There is no constitutionally acceptable method of doing this because it would be tantamount

to a total abrogation of their duty to govern us according to our laws and customs. And it

would be an Act of Treason under the 1351 Treason Act, A Praemunire under the 1392 Act of

Praemunire, and Treason under the 1559 Act of Supremacy, and the Declaration and Bill of Rights 1688/9.

Treaty-making Powers

The proposition that every treaty entered into by the United Kingdom does to some extent

fetter our freedom of action is plainly true. Some treaties such as GATT and O.E.E.C. restrict

severely our liberty to make agreements with third parties and I should not regard it as

detrimental to our sovereign that, by signing the Treaty of Rome, we undertook not to make

tariff or trade agreements without the Council’s approval. But to transfer to the council or the

Commission the power to make such treaties on our behalf, and even against our will, is an

entirely different proposition. There seems to me to be a clear distinction between the exercise

of sovereignty involved in the conscious acceptance by us of obligations under treaty-making

powers and the total or partial surrender of sovereignty involved in our cession of these

powers to some other body. To confer a sovereign state’s treaty-making powers on an

international organisation is the first step on the road which leads by way of confederation to

the fully federal state. I do not suggest that what is involved would necessarily carry us very

far in this direction, but it would be a most significant step and one for which there is no

precedent in our case. Moreover, a further surrender of sovereignty of parliamentary

supremacy would necessarily be involved: as you know although the treaty-making power is

vested in the Crown. Parliamentary sanction is required for any treaty which involves a

change in the law or the imposition of taxation to take two examples and we cannot ratify

such a treaty unless Parliament consents. But if binding treaties are to be entered into on our

behalf, Parliament must surrender this function and either resign itself to becoming a rubber

stamp or give the Community, in effect, the power to amend our domestic laws.

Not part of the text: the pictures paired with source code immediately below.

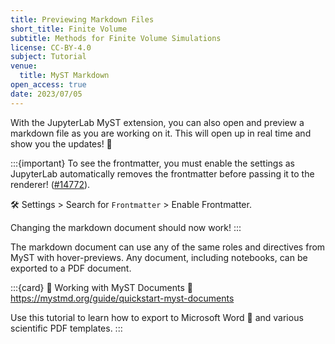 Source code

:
 ```yaml
---
title: Previewing Markdown Files
short_title: Finite Volume
subtitle: Methods for Finite Volume Simulations
license: CC-BY-4.0
subject: Tutorial
venue:
  title: MyST Markdown
open_access: true
date: 2023/07/05
---
```


With the JupyterLab MyST extension, you can also open and preview a markdown file as you are working on it. This will open up in real time and show you the updates! 🎉

:::{important}
To see the frontmatter, you must enable the settings as JupyterLab automatically removes the frontmatter before passing it to the renderer! ([#14772](https://github.com/jupyterlab/jupyterlab/issues/14772)).

🛠 Settings > Search for `Frontmatter` > Enable Frontmatter.

Changing the markdown document should now work!
:::

The markdown document can use any of the same roles and directives from MyST with hover-previews. Any document, including notebooks, can be exported to a PDF document.

:::{card} 📜 Working with MyST Documents
:link: https://mystmd.org/guide/quickstart-myst-documents

Use this tutorial to learn how to export to Microsoft Word 📄 and various scientific PDF templates.
:::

This is a surrender of our Sovereignty a clear Act of Treason under the 1351 Treason Act and

a Praemunire, under the 1392 Act of Praemunire; it is Treason under the 1559 Act of

Supremacy and the 1688/9 Declaration and Bill of Rights.

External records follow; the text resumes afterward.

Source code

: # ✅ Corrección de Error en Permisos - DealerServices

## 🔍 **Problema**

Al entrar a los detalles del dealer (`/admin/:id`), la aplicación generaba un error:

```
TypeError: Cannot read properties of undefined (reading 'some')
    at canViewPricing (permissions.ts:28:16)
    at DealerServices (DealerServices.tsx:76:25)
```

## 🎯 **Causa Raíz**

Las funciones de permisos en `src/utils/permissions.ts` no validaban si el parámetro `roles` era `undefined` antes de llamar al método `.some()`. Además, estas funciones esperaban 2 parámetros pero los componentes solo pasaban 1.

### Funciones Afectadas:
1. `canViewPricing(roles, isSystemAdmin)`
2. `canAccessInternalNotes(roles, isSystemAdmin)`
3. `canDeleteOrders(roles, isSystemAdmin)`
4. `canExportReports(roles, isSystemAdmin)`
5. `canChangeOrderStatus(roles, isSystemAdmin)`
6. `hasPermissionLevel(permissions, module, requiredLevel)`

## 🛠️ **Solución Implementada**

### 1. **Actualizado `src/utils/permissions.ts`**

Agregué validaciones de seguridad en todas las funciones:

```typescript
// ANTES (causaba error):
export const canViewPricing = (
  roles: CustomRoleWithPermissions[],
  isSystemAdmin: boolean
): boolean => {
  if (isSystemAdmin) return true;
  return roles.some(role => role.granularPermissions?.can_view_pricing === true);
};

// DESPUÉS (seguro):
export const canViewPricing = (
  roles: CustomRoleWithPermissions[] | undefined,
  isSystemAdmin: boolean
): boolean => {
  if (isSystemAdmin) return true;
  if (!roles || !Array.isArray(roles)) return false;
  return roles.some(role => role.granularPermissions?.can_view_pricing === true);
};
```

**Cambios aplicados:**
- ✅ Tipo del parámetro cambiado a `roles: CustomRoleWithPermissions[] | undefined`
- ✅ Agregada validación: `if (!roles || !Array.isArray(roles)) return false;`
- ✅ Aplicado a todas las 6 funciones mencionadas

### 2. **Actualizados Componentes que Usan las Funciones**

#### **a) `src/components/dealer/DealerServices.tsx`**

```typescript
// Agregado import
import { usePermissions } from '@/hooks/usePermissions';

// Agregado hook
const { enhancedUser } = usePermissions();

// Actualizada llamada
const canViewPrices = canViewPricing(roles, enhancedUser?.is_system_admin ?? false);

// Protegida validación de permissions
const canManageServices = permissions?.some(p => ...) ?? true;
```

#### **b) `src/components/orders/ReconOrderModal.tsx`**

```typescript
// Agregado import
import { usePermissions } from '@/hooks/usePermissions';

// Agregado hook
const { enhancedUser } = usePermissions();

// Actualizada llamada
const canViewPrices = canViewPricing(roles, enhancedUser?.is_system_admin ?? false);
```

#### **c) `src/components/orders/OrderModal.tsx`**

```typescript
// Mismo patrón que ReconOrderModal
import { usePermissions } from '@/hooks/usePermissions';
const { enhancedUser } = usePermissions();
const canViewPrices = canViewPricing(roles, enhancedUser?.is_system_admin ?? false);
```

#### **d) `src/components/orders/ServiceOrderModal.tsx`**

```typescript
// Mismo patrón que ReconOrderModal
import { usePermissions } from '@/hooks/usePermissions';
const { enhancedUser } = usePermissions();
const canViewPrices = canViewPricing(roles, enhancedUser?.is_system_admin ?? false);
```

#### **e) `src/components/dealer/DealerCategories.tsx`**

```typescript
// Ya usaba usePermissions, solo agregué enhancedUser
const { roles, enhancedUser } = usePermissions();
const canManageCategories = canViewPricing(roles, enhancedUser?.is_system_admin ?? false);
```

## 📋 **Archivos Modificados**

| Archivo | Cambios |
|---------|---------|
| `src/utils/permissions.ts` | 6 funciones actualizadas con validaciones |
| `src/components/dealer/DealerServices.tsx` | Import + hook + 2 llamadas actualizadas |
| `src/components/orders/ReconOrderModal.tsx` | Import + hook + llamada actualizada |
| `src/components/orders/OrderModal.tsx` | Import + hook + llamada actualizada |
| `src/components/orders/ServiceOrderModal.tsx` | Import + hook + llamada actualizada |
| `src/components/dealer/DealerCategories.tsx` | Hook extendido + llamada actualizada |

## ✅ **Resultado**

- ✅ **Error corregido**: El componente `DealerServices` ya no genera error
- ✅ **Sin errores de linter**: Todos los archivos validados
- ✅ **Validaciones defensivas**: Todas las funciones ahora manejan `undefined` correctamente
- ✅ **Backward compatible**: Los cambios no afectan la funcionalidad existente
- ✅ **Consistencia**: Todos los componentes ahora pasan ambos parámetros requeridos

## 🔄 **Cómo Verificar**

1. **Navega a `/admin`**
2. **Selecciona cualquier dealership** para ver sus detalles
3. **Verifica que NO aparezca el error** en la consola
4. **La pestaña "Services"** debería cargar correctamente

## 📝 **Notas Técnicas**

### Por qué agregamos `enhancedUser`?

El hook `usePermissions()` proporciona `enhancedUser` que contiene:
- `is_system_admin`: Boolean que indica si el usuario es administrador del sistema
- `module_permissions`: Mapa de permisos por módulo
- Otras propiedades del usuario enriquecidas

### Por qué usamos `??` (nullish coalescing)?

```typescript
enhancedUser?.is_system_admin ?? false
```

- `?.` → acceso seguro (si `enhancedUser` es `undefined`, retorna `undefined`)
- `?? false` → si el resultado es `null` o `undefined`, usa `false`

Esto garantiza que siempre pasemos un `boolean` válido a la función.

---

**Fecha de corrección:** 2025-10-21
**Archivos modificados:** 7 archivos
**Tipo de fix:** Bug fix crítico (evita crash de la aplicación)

Independence of the Courts

There is no precedent for our final appellate tribunal being required to refer questions of law

(even in a limited field) to another court and as I assume to be the implication of ‘refer’- to

accept that court’s decision. You will remember that when a similar proposal was considered

in connection with the Council of Europe we felt strong objection to it. I have no doubt that

the whole of the legal profession in this country would share my dislike for such a proposal

which must inevitably detract from the independence and authority of our courts.

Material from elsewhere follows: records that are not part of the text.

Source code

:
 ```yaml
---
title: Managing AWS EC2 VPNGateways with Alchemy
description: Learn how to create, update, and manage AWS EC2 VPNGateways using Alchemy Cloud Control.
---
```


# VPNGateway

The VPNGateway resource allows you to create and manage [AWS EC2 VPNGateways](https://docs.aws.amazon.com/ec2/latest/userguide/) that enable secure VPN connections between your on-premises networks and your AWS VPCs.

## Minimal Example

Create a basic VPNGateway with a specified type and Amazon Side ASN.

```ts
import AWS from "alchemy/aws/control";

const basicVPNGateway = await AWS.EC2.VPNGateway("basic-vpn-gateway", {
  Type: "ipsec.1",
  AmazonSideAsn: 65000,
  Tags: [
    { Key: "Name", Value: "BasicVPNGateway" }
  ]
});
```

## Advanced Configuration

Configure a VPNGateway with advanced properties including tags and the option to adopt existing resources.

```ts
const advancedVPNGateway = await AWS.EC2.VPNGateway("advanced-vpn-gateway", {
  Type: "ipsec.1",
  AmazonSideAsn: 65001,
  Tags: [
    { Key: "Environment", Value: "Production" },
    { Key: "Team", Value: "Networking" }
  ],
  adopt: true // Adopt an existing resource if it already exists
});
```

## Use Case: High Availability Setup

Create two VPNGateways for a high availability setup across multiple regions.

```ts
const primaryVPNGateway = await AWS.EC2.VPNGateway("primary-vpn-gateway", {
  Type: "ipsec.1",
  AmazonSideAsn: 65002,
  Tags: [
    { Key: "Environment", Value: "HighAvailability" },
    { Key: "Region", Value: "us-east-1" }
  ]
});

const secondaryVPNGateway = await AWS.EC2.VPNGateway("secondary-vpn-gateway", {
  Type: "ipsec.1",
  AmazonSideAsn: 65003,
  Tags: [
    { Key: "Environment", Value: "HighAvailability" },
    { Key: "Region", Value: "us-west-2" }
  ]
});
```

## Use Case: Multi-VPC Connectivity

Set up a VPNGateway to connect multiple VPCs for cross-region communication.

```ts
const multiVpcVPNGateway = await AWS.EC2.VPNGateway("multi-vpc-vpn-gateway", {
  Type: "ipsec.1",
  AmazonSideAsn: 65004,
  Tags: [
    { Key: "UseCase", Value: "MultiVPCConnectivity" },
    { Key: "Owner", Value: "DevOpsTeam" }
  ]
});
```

Of those three objections, the first two are by far the more important. I must emphasise that in

my view the surrenders of sovereignly involved are serious ones and I think that as a matter

of practical politics, it will not be easy to persuade Parliament or the public to accept them. I

am sure that it would be a great mistake to under-estimate the force of objections to them. But

these objections ought to be brought out into the open now because, if we attempt lo gloss

over them at this stage those who are opposed to the whole idea of our joining the

Community will certainly seize on them with more damaging effect later on. Having said this,

I would emphasise once again that, although those constitutional considerations must be

given their lull weight when we come to balance the arguments on either side, I do not for

one moment wish to convey the impression that they must necessarily tip the scale. In the

long run we shall have to decide whether economic factors require us to make some

sacrifices of sovereignty: my concern is to ensure that we should see exactly what it is that we

are being called on to sacrifice, and how serious our loss would be.

**It is a Praemunire to subject Her Majesty’s Courts of law to the domination of a foreign

court outside of Her Majesty’s control.